When I met her I couldn't believe how spirited she is with everything she's been through. I'd hate to see her have to lose that leg after all the effort put into it, but if any cat could handle it she could! 

I hope YOU are doing okay too!


----------



## RachandNito (Nov 21, 2008)

Thanks Diana. I'll be honest, I have been better than I am doing today. Today was a very hard day at the clinic. Do not worry about Winry, she is doing just fine. The inflammation is under control and she is very content. Her pain is much more under control as well.

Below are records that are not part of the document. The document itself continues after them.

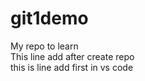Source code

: # git1demo
My repo to learn
<br>
This line add after create repo
<br>
this is line add first in vs code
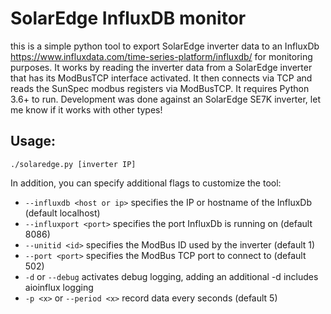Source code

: SolarEdge InfluxDB monitor
==========================

this is a simple python tool to export SolarEdge inverter data to
an InfluxDb <https://www.influxdata.com/time-series-platform/influxdb/> for monitoring purposes. It works by reading the inverter
data from a SolarEdge inverter that has its ModBusTCP interface activated.
It then connects via TCP and reads the SunSpec modbus registers via ModBusTCP.
It requires Python 3.6+ to run.
Development was done against an SolarEdge SE7K inverter, let me know if it works with other types!

Usage:
------
`./solaredge.py [inverter IP]`

In addition, you can specify additional flags to customize the tool:
* `--influxdb <host or ip>` specifies the IP or hostname of the InfluxDb (default localhost)
* `--influxport <port>` specifies the port InfluxDb is running on (default 8086)
* `--unitid <id>` specifies the ModBus ID used by the inverter (default 1)
* `--port <port>` specifies the ModBus TCP port to connect to (default 502)
* `-d` or `--debug` activates debug logging, adding an additional -d includes aioinflux logging
* `-p <x>` or `--period <x>` record data every <x> seconds (default 5)
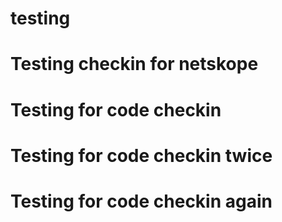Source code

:# testing
# Testing checkin for netskope
# Testing for code checkin
# Testing for code checkin twice
# Testing for code checkin again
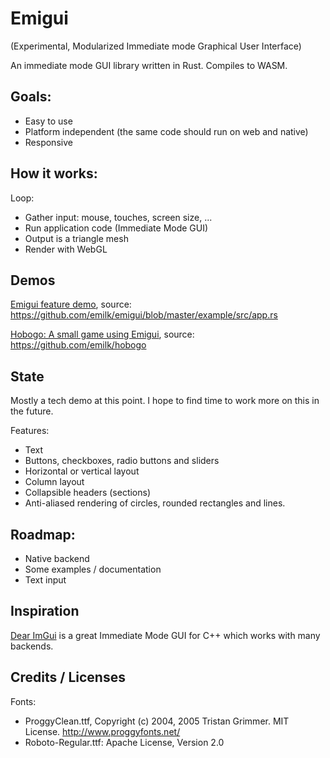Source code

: # Emigui
(Experimental, Modularized Immediate mode Graphical User Interface)

An immediate mode GUI library written in Rust. Compiles to WASM.

## Goals:
* Easy to use
* Platform independent (the same code should run on web and native)
* Responsive

## How it works:
Loop:
* Gather input: mouse, touches, screen size, ...
* Run application code (Immediate Mode GUI)
* Output is a triangle mesh
* Render with WebGL

## Demos
[Emigui feature demo](https://emilk.github.io/emigui/index.html), source: https://github.com/emilk/emigui/blob/master/example/src/app.rs

[Hobogo: A small game using Emigui](https://emilk.github.io/hobogo/index.html), source: https://github.com/emilk/hobogo

## State
Mostly a tech demo at this point. I hope to find time to work more on this in the future.

Features:

* Text
* Buttons, checkboxes, radio buttons and sliders
* Horizontal or vertical layout
* Column layout
* Collapsible headers (sections)
* Anti-aliased rendering of circles, rounded rectangles and lines.

## Roadmap:
* Native backend
* Some examples / documentation
* Text input

## Inspiration
[Dear ImGui](https://github.com/ocornut/imgui) is a great Immediate Mode GUI for C++ which works with many backends.

## Credits / Licenses
Fonts:
* ProggyClean.ttf, Copyright (c) 2004, 2005 Tristan Grimmer. MIT License. http://www.proggyfonts.net/
* Roboto-Regular.ttf: Apache License, Version 2.0

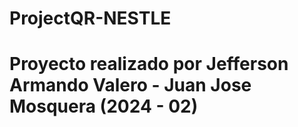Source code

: # ProjectQR-NESTLE
# Proyecto realizado por Jefferson Armando Valero - Juan Jose Mosquera (2024 - 02) 

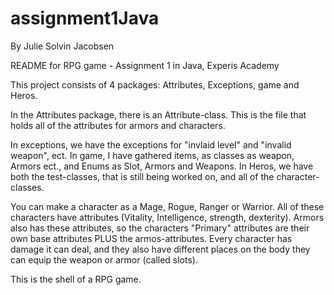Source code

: # assignment1Java

By Julie Solvin Jacobsen

README for RPG game - Assignment 1 in Java, Experis Academy

This project consists of 4 packages: Attributes, Exceptions, game and Heros. 

In the Attributes package, there is an Attribute-class. This is the file that holds all of the attributes
for armors and characters. 

In exceptions, we have the exceptions for "invlaid level" and "invalid weapon", ect. 
In game, I have gathered items, as classes as weapon, Armors ect., and Enums as Slot, Armors and Weapons. 
In Heros, we have both the test-classes, that is still being worked on, and all of the character-classes. 

You can make a character as a Mage, Rogue, Ranger or Warrior. 
All of these characters have attributes (Vitality, Intelligence, strength, dexterity). 
Armors also has these attributes, so the characters "Primary" attributes are their own base attributes PLUS the armos-attributes. 
Every character has damage it can deal, and they also have different places on the body they can equip the weapon or armor (called slots).

This is the shell of a RPG game. 



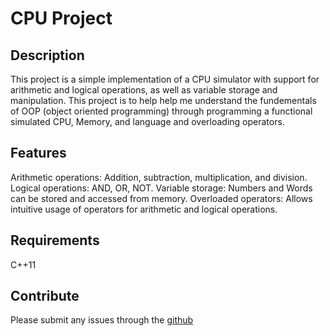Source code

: # CPU Project

## Description
This project is a simple implementation of a CPU simulator with support for arithmetic and logical operations, as well as variable storage and manipulation. This project is to help help me understand the fundementals of OOP (object oriented programming) through programming a functional simulated CPU, Memory, and language and overloading operators. 

## Features
Arithmetic operations: Addition, subtraction, multiplication, and division.
Logical operations: AND, OR, NOT.
Variable storage: Numbers and Words can be stored and accessed from memory.
Overloaded operators: Allows intuitive usage of operators for arithmetic and logical operations.

## Requirements
C++11

## Contribute
Please submit any issues through the [github](https://github.com/ajeddin/CPUProject/issues/new)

But today, just as I was finishing with checkout, one of the clients commented on how one of our clinic cats (adoptable cats on display in our lobby) was laying with his feet in the water dish. I took a peak over the desk and sure enough Snowy was laying in his water dish. His brother, Frosty was sitting at his side grooming him. I called to them and only Frosty responded so I went to check on him. He was completely unresponsive, laying on the floor of his cage. I quickly scooped him up and rushed him to the back. He was still warm, but his gums and tongue were already turning blue. We did everything we could... I did CPR and breathed for him for twenty minutes while the other tech administered emergency epinephrine. The vets had already left for the day, though Dr. Casey quickly turned around and rushed straight back to help us. But despite everything we tried, we were not able to save Snowy.

I've known Snowy and Frosty since I first started working with Shelter from the Storm/Spay Me. This is a huge loss, those boys were very much loved, but it is just a shame that he died, never knowing the feeling of having his own home and family. I personally feel at fault for this- I was the one up front. I was playing with him and petting him earlier in the day, why didn't I notice something was wrong? And I can't help wondering if I had just found him a few minutes sooner maybe we could have saved him? :-(

RIP Snowy. You always held, and always will hold a special place within my heart. I am sorry we couldn't save you. Your brother and all of us miss you so much.


----------



## Darkcat (May 27, 2010)

That's a very tough day.  You did everything you could.

Was he sick?


----------



## konstargirl (Feb 4, 2011)

Aww!! I'm sorry to hear about Snowy. He was a cutie.


----------



## Julie Carvill (Jun 30, 2010)

I am sure you did everything you could. *hugs*


----------



## RachandNito (Nov 21, 2008)

We don't know what happened or why. Hopefully we will get some answers tomorrow after a necropsy is done. I hate that a necropsy is being done to his body, but we need to find out what was wrong if we can, to protect Frosty from the same fate.


----------



## Lenkolas (Jan 18, 2011)

Ayy Rach I'm so sorry!

Take care of that poor brother, he must be missing him a lot.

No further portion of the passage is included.